Commons:Dumps and backups
This page is intended to be the central place for public information about Wikimedia Commons data dumps and backups.
Dumps
[edit]Media files
[edit]As of 2024, there are no publicly available dumps of media files for download since about 2013. There is a request and an open Phabricator ticket to resume them again.
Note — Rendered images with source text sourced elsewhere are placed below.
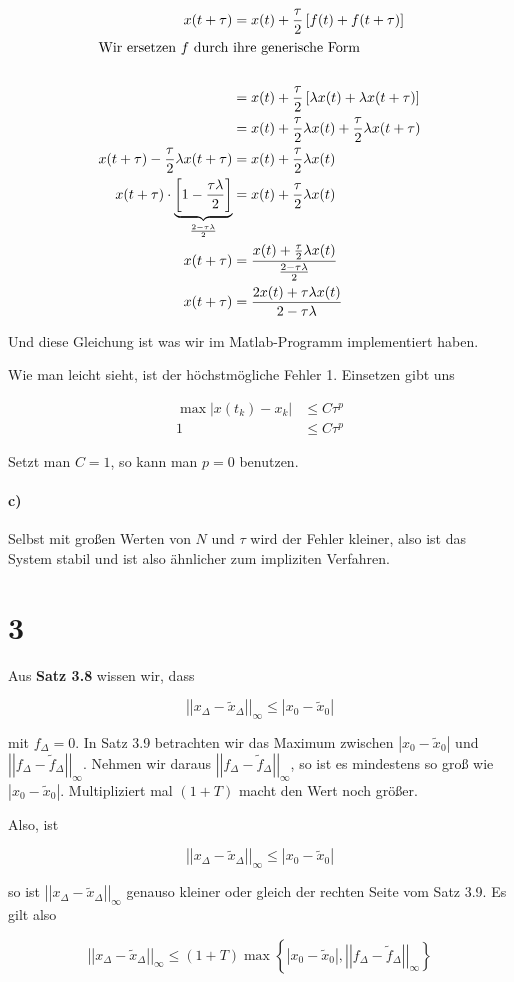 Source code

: \documentclass[ngerman,a4paper]{scrartcl}
\newcommand{\norm}[1]{\left|\!\left|#1\right|\! \right|}
\begin{document}
\begin{align*}
  x(t + \tau) &= x(t) + \frac{\tau}{2} \left[f(t) + f(t+\tau)\right]\\
  \intertext{Wir ersetzen $f$ durch ihre generische Form}\\
  &= x(t) + \frac{\tau}{2} \left[ \lambda x(t) + \lambda x(t+\tau) \right]\\
  &= x(t) + \frac{\tau}{2} \lambda x(t) + \frac{\tau}{2} \lambda x(t+\tau)\\
  x(t + \tau) - \frac{\tau}{2} \lambda x(t+\tau) &= x(t) + \frac{\tau}{2} \lambda x(t)\\
  x(t + \tau)\cdot \underbrace{\left[1 - \frac{\tau\lambda}{2}\right]}_{\frac{2-\tau\lambda}{2}} &= x(t) + \frac{\tau}{2} \lambda x(t)\\
  x(t + \tau) &= \frac{x(t) + \frac{\tau}{2} \lambda x(t)}{\frac{2-\tau\lambda}{2}}\\
  x(t + \tau) &= \frac{2x(t) + \tau\lambda x(t)}{2 - \tau\lambda}
\end{align*}

Und diese Gleichung ist was wir im Matlab-Programm implementiert
haben.

Wie man leicht sieht, ist der höchstmögliche Fehler 1. Einsetzen gibt uns

\begin{align*}
  \max |x(t_k) - x_k | &\leq C \tau^p\\
  1 &\leq C \tau^p
\end{align*}

Setzt man $C=1$, so kann man $p=0$ benutzen.

\paragraph{c)}

Selbst mit großen Werten von $N$ und $\tau$ wird der Fehler kleiner,
also ist das System stabil und ist also ähnlicher zum impliziten
Verfahren.

\section*{3}

Aus \textbf{Satz 3.8} wissen wir, dass

\[
\norm{x_\Delta - \tilde{x}_\Delta}_\infty \leq |x_0 - \tilde{x}_0|
\]

mit $f_\Delta = 0$. In Satz 3.9 betrachten wir das Maximum zwischen
$|x_0 - \tilde{x}_0|$ und $\norm{f_\Delta -
  \tilde{f}_\Delta}_\infty$. Nehmen wir daraus $\norm{f_\Delta -
  \tilde{f}_\Delta}_\infty$, so ist es mindestens so groß wie $|x_0 -
\tilde{x}_0|$. Multipliziert mal $(1 + T)$ macht den Wert noch größer.

Also, ist

\[
\norm{x_\Delta - \tilde{x}_\Delta}_\infty \leq |x_0 - \tilde{x}_0|
\]

so ist $\norm{x_\Delta - \tilde{x}_\Delta}_\infty$
genauso kleiner oder gleich der rechten Seite vom Satz 3.9. Es gilt also

\[
\norm{x_\Delta - \tilde{x}_\Delta}_\infty \leq (1+T) \max\left\{|x_0 -
  \tilde{x}_0|, \norm{f_\Delta - \tilde{f}_\Delta}_\infty\right\}
\]
\end{document}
Wikimedia Commons wiki content
[edit]All Wikimedia Commons wiki pages, including all of their past revisions in their History (excluding deleted ones), are included in XML dumps, which are generated on a regular basis, and publicly available for download at https://dumps.wikimedia.org/commonswiki/.
Backups
[edit]Media files
[edit]All media files (including their past versions) in Wikimedia Commons are backuped in dedicated servers in both Wikimedia Foundation application data centers: Eqiad (Ashburn, Virginia, USA) and Codfw (Carrollton, Texas, USA). These backups are not accessible for the public (including registered Wikimedia users), only to Wikimedia Foundation staff, since they include deleted files and other data that can't be publicly accessible. Backups at each data center are fully independent from each other for redundancy reasons.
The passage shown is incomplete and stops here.